Pearl Jam - Pearl Jam

(Tuesday May 9, 2006 2:45 PM )

Released on 02/05/06
Label: J Records

Four years on from their last studio album and almost six years to the day since their last European gig (the tragic Roskilde Festival where nine fans died), Eddie Vedder and co have resolved a few business issues, regained their fire and made an album that, if nothing else, will remind a few million people that there's life in the old Seattle dogs yet. Fifteen years and 60 million album sales into their career, you can probably reasonably expect signs of fatigue in the audience, with fans at either end of the age spectrum moving on to different sounds and scene setters for their rock kicks.
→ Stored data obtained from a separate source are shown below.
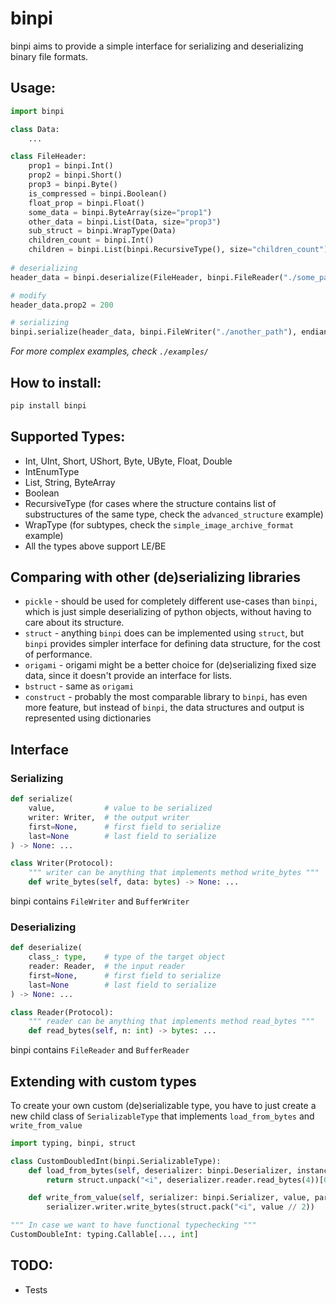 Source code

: # binpi

binpi aims to provide a simple interface for serializing and deserializing binary file formats.

## Usage:

```python
import binpi

class Data:
    ...

class FileHeader:
    prop1 = binpi.Int()
    prop2 = binpi.Short()
    prop3 = binpi.Byte()
    is_compressed = binpi.Boolean()
    float_prop = binpi.Float()
    some_data = binpi.ByteArray(size="prop1")
    other_data = binpi.List(Data, size="prop3")
    sub_struct = binpi.WrapType(Data)
    children_count = binpi.Int()
    children = binpi.List(binpi.RecursiveType(), size="children_count")
    
# deserializing    
header_data = binpi.deserialize(FileHeader, binpi.FileReader("./some_path"), endianness=binpi.LITTLE_ENDIAN)

# modify
header_data.prop2 = 200

# serializing 
binpi.serialize(header_data, binpi.FileWriter("./another_path"), endianness=binpi.LITTLE_ENDIAN)
```

_For more complex examples, check `./examples/`_

## How to install:

```bash 
pip install binpi
```

## Supported Types:

- Int, UInt, Short, UShort, Byte, UByte, Float, Double
- IntEnumType
- List, String, ByteArray
- Boolean
- RecursiveType (for cases where the structure contains list of substructures of the same type, check the `advanced_structure` example)
- WrapType (for subtypes, check the `simple_image_archive_format` example)
- All the types above support LE/BE

## Comparing with other (de)serializing libraries
- `pickle` - should be used for completely different use-cases than `binpi`, which is just simple deserializing of python objects, without having to care about its structure. 
- `struct` - anything `binpi` does can be implemented using `struct`, but `binpi` provides simpler interface for defining data structure, for the cost of performance.
- `origami` - origami might be a better choice for (de)serializing fixed size data, since it doesn't provide an interface for lists.
- `bstruct` - same as `origami`
- `construct` - probably the most comparable library to `binpi`, has even more feature, but instead of `binpi`, the data structures and output is represented using dictionaries

## Interface

### Serializing
```python
def serialize(
    value,           # value to be serialized
    writer: Writer,  # the output writer
    first=None,      # first field to serialize
    last=None        # last field to serialize
) -> None: ...

class Writer(Protocol):
    """ writer can be anything that implements method write_bytes """
    def write_bytes(self, data: bytes) -> None: ...
```

binpi contains `FileWriter` and `BufferWriter`

### Deserializing
```python
def deserialize(
    class_: type,    # type of the target object 
    reader: Reader,  # the input reader
    first=None,      # first field to serialize
    last=None        # last field to serialize
) -> None: ...

class Reader(Protocol):
    """ reader can be anything that implements method read_bytes """
    def read_bytes(self, n: int) -> bytes: ...
```

binpi contains `FileReader` and `BufferReader`

## Extending with custom types

To create your own custom (de)serializable type, you have to just create a new child class of `SerializableType` that implements `load_from_bytes` and `write_from_value`

```python
import typing, binpi, struct

class CustomDoubledInt(binpi.SerializableType):
    def load_from_bytes(self, deserializer: binpi.Deserializer, instance, *args, **kwargs):
        return struct.unpack("<i", deserializer.reader.read_bytes(4))[0] * 2

    def write_from_value(self, serializer: binpi.Serializer, value, parent_instance, *args, **kwargs):
        serializer.writer.write_bytes(struct.pack("<i", value // 2))

""" In case we want to have functional typechecking """
CustomDoubleInt: typing.Callable[..., int]
```

## TODO:

- Tests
If so, this re-emergence by the band should reawaken more than a little curiosity.

Initially, the metal horror art / graphics on the CD and its booklet seem at odds with the tasteful avocado cover, but these are songs about war, life and death, love and loss. There's not a USA World Cup song in sight. Equally, the band are in confident mood, kicking off the album with a cryptic Matt Cameron drum beat that'll have you checking the CD isn't skipping. The guitar onslaught that follows on the album's opening triptych - "Life Wasted", "World Wide Suicide" and the AC/DC inspired "Comatose" - has 'mosh pit' written large across every raging riff.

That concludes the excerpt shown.